Article paru dans El Ouma, n°46 [janvier 1937].
La crise mondiale du capitalisme et ses douloureuses répercussions sur le sort déjà manifestement misérable de notre peuple, victime depuis 1830 d’un colonialisme dépossesseur et sanglant, jointes aux derniers événements à caractère évolutif du peuple de France que celui d’Algérie appelle à l’aide à la compréhension, restent pour notre jeunesse autant de sujets d’attention d’un enseignement utile, d’une influence bien marquante.
En effet, l’attention et ce souci d’amélioration du jeune Algérien à tout ce qui touche à la vie sociale, morale et intellectuelle de son peuple, sont choses réelles aujourd’hui, alors que sa préoccupation prédominante est celle de l’organisation qui décide à l’action qui rayonne en idées de combat.
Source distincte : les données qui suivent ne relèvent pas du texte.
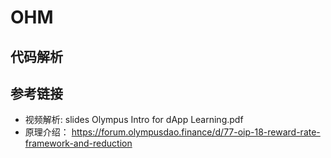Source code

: # OHM



## 代码解析 
## 参考链接
- 视频解析: slides Olympus Intro for dApp Learning.pdf
- 原理介绍： https://forum.olympusdao.finance/d/77-oip-18-reward-rate-framework-and-reduction
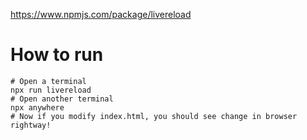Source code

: https://www.npmjs.com/package/livereload

# How to run
    
    # Open a terminal
    npx run livereload
    # Open another terminal
    npx anywhere
    # Now if you modify index.html, you should see change in browser rightway!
Le jeune Algérien dont la foi en la liberté est grande, digne, comprend pertinemment bien qu’il ne doit être qu’un sacrifié pour son peuple, en l’éduquant, en l’organisant, pour son pays en le servant, puisque le peuple gémit sous un régime des plus exotiques dans la misère et l’ignorance la plus sombre et le pays, bien qu’embelli, enrichi par son propre labeur, n’est hélas ! (c’est la force qui l’impose)! que le débouché du capitalisme métropolitain ; aussi la « belle affaire » d’exploitation d’une poignée de mercenaires décidés aujourd’hui plus que jamais à défendre les fruits de leur rapine par les moyens les plus obscurs.
Ces derniers, forts des moyens d’étouffement, de répression mis en branle à chaque fois que leurs intérêts sont menacés, n’hésitent pas à bafouer le « prestige », « l’influence » de la véritable France en activité hostile contre le gouvernement central de Front populaire. Leur « vigilance », loin d’être « réalisatrice », ne songe qu’à tenter « le coup libérateur », disent-ils à l’exemple du sinistre Franco en Espagne qui, tout en méritant leur chaude sympathie, mérite jusqu’à ce jour leur soutien effectif et pratique et ceci se passe de tout commentaire.
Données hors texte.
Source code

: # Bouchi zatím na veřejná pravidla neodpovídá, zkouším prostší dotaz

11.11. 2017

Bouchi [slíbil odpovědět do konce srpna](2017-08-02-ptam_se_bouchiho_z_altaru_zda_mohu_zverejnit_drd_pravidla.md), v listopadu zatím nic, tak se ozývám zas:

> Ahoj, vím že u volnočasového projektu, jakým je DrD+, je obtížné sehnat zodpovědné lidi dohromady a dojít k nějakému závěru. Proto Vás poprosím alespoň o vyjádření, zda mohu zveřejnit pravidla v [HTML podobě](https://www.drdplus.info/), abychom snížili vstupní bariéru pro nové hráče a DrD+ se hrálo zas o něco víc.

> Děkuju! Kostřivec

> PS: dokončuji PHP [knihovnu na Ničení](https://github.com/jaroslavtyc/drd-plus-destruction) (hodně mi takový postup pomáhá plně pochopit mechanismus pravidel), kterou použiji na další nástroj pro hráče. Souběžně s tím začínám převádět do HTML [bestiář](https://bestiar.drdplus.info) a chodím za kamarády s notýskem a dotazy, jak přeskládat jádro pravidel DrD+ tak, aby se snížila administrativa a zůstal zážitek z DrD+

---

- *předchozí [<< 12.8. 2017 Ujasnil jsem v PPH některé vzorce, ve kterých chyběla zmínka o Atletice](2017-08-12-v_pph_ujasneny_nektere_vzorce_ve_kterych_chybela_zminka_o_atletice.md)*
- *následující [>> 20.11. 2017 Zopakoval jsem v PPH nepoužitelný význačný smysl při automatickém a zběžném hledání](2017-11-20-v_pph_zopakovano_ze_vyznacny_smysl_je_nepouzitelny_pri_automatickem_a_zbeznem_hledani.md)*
Et c’est pour avoir crié sa haine et dénoncé les criminels desseins du fascisme que nous connaissons depuis 107 ans, sous la forme du colonialisme, que la jeunesse algérienne subit la répression la plus indigne sous un gouvernement de Front populaire.
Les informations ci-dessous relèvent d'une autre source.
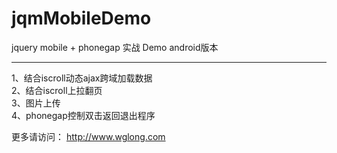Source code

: jqmMobileDemo
=============

jquery mobile + phonegap 实战 Demo  android版本

------------
1、结合iscroll动态ajax跨域加载数据<br /> 
2、结合iscroll上拉翻页<br /> 
3、图片上传<br /> 
4、phonegap控制双击返回退出程序<br /> 

更多请访问：
http://www.wglong.com
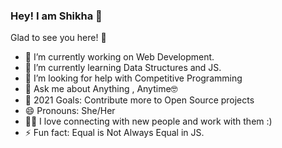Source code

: ### Hey! I am Shikha 👋
Glad to see you here! 🤩



- 🔭 I’m currently working on Web Development.
- 🌱 I’m currently learning Data Structures and JS.
- 🤔 I’m looking for help with Competitive Programming
- 💬 Ask me about Anything , Anytime🤓
- 🥅 2021 Goals: Contribute more to Open Source projects
- 😄 Pronouns: She/Her
- 🤝🏻 I love connecting with new people and work with them :) 
- ⚡ Fun fact: Equal is Not Always Equal in JS. 

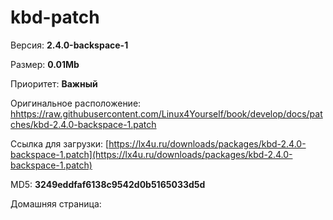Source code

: # kbd-patch



Версия: **2.4.0-backspace-1**

Размер: **0.01Mb**

Приоритет: **Важный**

Оригинальное расположение: [hhttps://raw.githubusercontent.com/Linux4Yourself/book/develop/docs/patches/kbd-2.4.0-backspace-1.patch](hhttps://raw.githubusercontent.com/Linux4Yourself/book/develop/docs/patches/kbd-2.4.0-backspace-1.patch)

Ссылка для загрузки: [https://lx4u.ru/downloads/packages/kbd-2.4.0-backspace-1.patch](https://lx4u.ru/downloads/packages/kbd-2.4.0-backspace-1.patch)

MD5: **3249eddfaf6138c9542d0b5165033d5d**

Домашняя страница: []()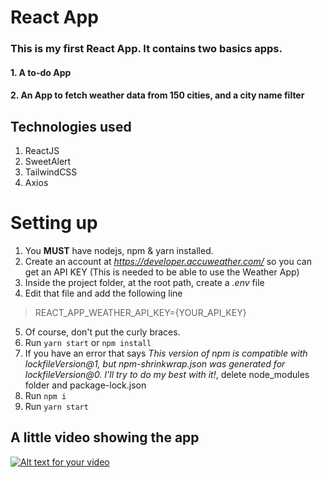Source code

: # React App
### This is my first React App. It contains two basics apps.
#### 1. A to-do App
#### 2. An App to fetch weather data from 150 cities, and a city name filter

## Technologies used
1. ReactJS
2. SweetAlert
3. TailwindCSS
4. Axios

# Setting up

1. You **MUST** have nodejs, npm & yarn installed.
2. Create an account at _https://developer.accuweather.com/_ so you can get an API KEY (This is needed to be able to use the Weather App)
3. Inside the project folder, at the root path, create a _.env_ file
4. Edit that file and add the following line
> REACT_APP_WEATHER_API_KEY={YOUR_API_KEY}
5. Of course, don't put the curly braces.
6. Run  `yarn start` or `npm install`
7. If you have an error that says _This version of npm is compatible with lockfileVersion@1, but npm-shrinkwrap.json was generated for lockfileVersion@0. I'll try to do my best with it!_, delete node_modules folder and package-lock.json
8. Run `npm i`
9. Run `yarn start`

## A little video showing the app

[![Alt text for your video](https://img.youtube.com/vi/uFX9hCE2_l4/0.jpg)](https://youtu.be/uFX9hCE2_l4)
La jeunesse algérienne, fixée pour avoir pris l’attitude la plus virile de la lutte anticolonialiste, fixée sur le confusionnisme des assimilateurs qui, cyniquement, anticipent et hypothèquent l’avenir de notre pays et, par ce fait, justifient tous les crimes du colonialisme qui sont à la base du malaise économique et politique d’Algérie ; fixée aussi qu’elle ne doit avant tout ne compter que sur ses propres forces d’organisation, qu’il lui faut sérieusement fortifier, vivifier, parce que plus d’une fois amertumée, lâchée et trahie par ceux-là mêmes qu’elle croyait les éternels amis, les éternels alliés ; fixée que le peuple d’Algérie avec celui du Nord-Afrique parce qu’opprimé, ne trouvera son salut que dans la libération nationale qui se fera indubitablement et en collaboration étroite avec le peuple français, le noble héritier des traditions humaines et démocratiques de 89, fixée enfin que la lutte sera rude, à réactions dangereuses et pour la réussir, la gagner, il faut auparavant assainir cette atmosphère algérienne d’après le 15 juin, faite d’équivoques, de mensonges, de démagogie.
Et c’est pourquoi, parlant à elle seule le langage de la vérité, courageusement, sans rien marchander, elle s’est mise à l’avant-garde de la lutte. Son premier but est d’apporter la lumière de l’argumentation patriotique partout où il est nécessaire de la manifester et tout en la consolidant dans l’organisation qui réussira l’union du peuple d’où dépendra son salut contre l’inculture et le paupérisme que reconnaissent enfin ! ministres et gouverneur, unanimement, la jeunesse algérienne, plus courageuse, plus ardente et plus décidée que jamais luttera pour le bonheur du peuple algérien, bonheur que les peuples n’ont retrouvé à travers l’histoire que dans le sacrifice pour les nobles causes.